The Perfect General is a computer wargame published in 1991 by Quantum Quality Productions for the Amiga and MS-DOS. A 3DO port by Game Guild adds new scenarios and was published in 1996 by Kirin Entertainment.

The rights for the original version were purchased by Mark Kinkead in 2002, The Perfect General Internet Edition for Windows was published in 2003 by Killer Bee Software.

==Gameplay==
The game is a turn-based map-oriented military simulation game. Players take on the role of a military commander, managing resources and engaging in tactical battles in a hexagonal grid-based map.
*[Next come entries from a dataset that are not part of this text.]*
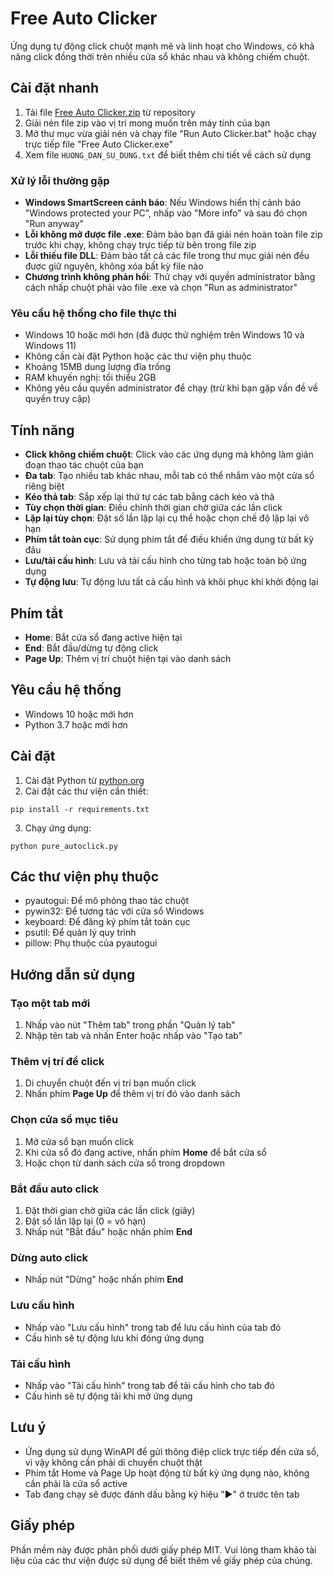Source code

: # Free Auto Clicker

Ứng dụng tự động click chuột mạnh mẽ và linh hoạt cho Windows, có khả năng click đồng thời trên nhiều cửa sổ khác nhau và không chiếm chuột.

## Cài đặt nhanh

1. Tải file [Free Auto Clicker.zip](https://github.com/Long173/auto-click/raw/main/Free%20Auto%20Clicker.zip) từ repository
2. Giải nén file zip vào vị trí mong muốn trên máy tính của bạn
3. Mở thư mục vừa giải nén và chạy file "Run Auto Clicker.bat" hoặc chạy trực tiếp file "Free Auto Clicker.exe"
4. Xem file `HUONG_DAN_SU_DUNG.txt` để biết thêm chi tiết về cách sử dụng

### Xử lý lỗi thường gặp

- **Windows SmartScreen cảnh báo**: Nếu Windows hiển thị cảnh báo "Windows protected your PC", nhấp vào "More info" và sau đó chọn "Run anyway"
- **Lỗi không mở được file .exe**: Đảm bảo bạn đã giải nén hoàn toàn file zip trước khi chạy, không chạy trực tiếp từ bên trong file zip
- **Lỗi thiếu file DLL**: Đảm bảo tất cả các file trong thư mục giải nén đều được giữ nguyên, không xóa bất kỳ file nào
- **Chương trình không phản hồi**: Thử chạy với quyền administrator bằng cách nhấp chuột phải vào file .exe và chọn "Run as administrator"

### Yêu cầu hệ thống cho file thực thi

- Windows 10 hoặc mới hơn (đã được thử nghiệm trên Windows 10 và Windows 11)
- Không cần cài đặt Python hoặc các thư viện phụ thuộc
- Khoảng 15MB dung lượng đĩa trống
- RAM khuyến nghị: tối thiểu 2GB
- Không yêu cầu quyền administrator để chạy (trừ khi bạn gặp vấn đề về quyền truy cập)

## Tính năng

- **Click không chiếm chuột**: Click vào các ứng dụng mà không làm gián đoạn thao tác chuột của bạn
- **Đa tab**: Tạo nhiều tab khác nhau, mỗi tab có thể nhắm vào một cửa sổ riêng biệt
- **Kéo thả tab**: Sắp xếp lại thứ tự các tab bằng cách kéo và thả
- **Tùy chọn thời gian**: Điều chỉnh thời gian chờ giữa các lần click
- **Lặp lại tùy chọn**: Đặt số lần lặp lại cụ thể hoặc chọn chế độ lặp lại vô hạn
- **Phím tắt toàn cục**: Sử dụng phím tắt để điều khiển ứng dụng từ bất kỳ đâu
- **Lưu/tải cấu hình**: Lưu và tải cấu hình cho từng tab hoặc toàn bộ ứng dụng
- **Tự động lưu**: Tự động lưu tất cả cấu hình và khôi phục khi khởi động lại

## Phím tắt

- **Home**: Bắt cửa sổ đang active hiện tại
- **End**: Bắt đầu/dừng tự động click
- **Page Up**: Thêm vị trí chuột hiện tại vào danh sách

## Yêu cầu hệ thống

- Windows 10 hoặc mới hơn
- Python 3.7 hoặc mới hơn

## Cài đặt

1. Cài đặt Python từ [python.org](https://www.python.org/downloads/)
2. Cài đặt các thư viện cần thiết:

```
pip install -r requirements.txt
```

3. Chạy ứng dụng:

```
python pure_autoclick.py
```

## Các thư viện phụ thuộc

- pyautogui: Để mô phỏng thao tác chuột
- pywin32: Để tương tác với cửa sổ Windows
- keyboard: Để đăng ký phím tắt toàn cục
- psutil: Để quản lý quy trình
- pillow: Phụ thuộc của pyautogui

## Hướng dẫn sử dụng

### Tạo một tab mới

1. Nhấp vào nút "Thêm tab" trong phần "Quản lý tab"
2. Nhập tên tab và nhấn Enter hoặc nhấp vào "Tạo tab"

### Thêm vị trí để click

1. Di chuyển chuột đến vị trí bạn muốn click
2. Nhấn phím **Page Up** để thêm vị trí đó vào danh sách

### Chọn cửa sổ mục tiêu

1. Mở cửa sổ bạn muốn click
2. Khi cửa sổ đó đang active, nhấn phím **Home** để bắt cửa sổ
3. Hoặc chọn từ danh sách cửa sổ trong dropdown

### Bắt đầu auto click

1. Đặt thời gian chờ giữa các lần click (giây)
2. Đặt số lần lặp lại (0 = vô hạn)
3. Nhấp nút "Bắt đầu" hoặc nhấn phím **End**

### Dừng auto click

- Nhấp nút "Dừng" hoặc nhấn phím **End**

### Lưu cấu hình

- Nhấp vào "Lưu cấu hình" trong tab để lưu cấu hình của tab đó
- Cấu hình sẽ tự động lưu khi đóng ứng dụng

### Tải cấu hình

- Nhấp vào "Tải cấu hình" trong tab để tải cấu hình cho tab đó
- Cấu hình sẽ tự động tải khi mở ứng dụng

## Lưu ý

- Ứng dụng sử dụng WinAPI để gửi thông điệp click trực tiếp đến cửa sổ, vì vậy không cần phải di chuyển chuột thật
- Phím tắt Home và Page Up hoạt động từ bất kỳ ứng dụng nào, không cần phải là cửa sổ active
- Tab đang chạy sẽ được đánh dấu bằng ký hiệu "▶" ở trước tên tab

## Giấy phép

Phần mềm này được phân phối dưới giấy phép MIT. Vui lòng tham khảo tài liệu của các thư viện được sử dụng để biết thêm về giấy phép của chúng.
Along with Modem Wars and Populous, it was one of the early games to offer an online multiplayer mode for real-time-matches via telecommunication networks. The original online-game was played via modem or null modem serial connection.

==Reception==
The Perfect General sold 75,000 copies by June 1993. Computer Gaming World in 1992 described The Perfect General as "a wonderful game system with a mediocre AI and great two-player potential", and later named it the best wargame of the year. A 1993 survey in the magazine of wargames gave the game three-plus stars out of five, stating that it "sacrifices realism for playability". A 1994 survey gave the Greatest Battles of the 20th Century two-plus stars out of five, noting the game's ease of use and "enjoyable", but inaccurate, scenarios.

In 1996, Computer Gaming World declared The Perfect General the 107th-best computer game ever released. The magazine's wargame columnist Terry Coleman named it his pick for the 12th-best computer wargame released by late 1996.

== Legacy ==
A sequel, The Perfect General II, was released in 1994.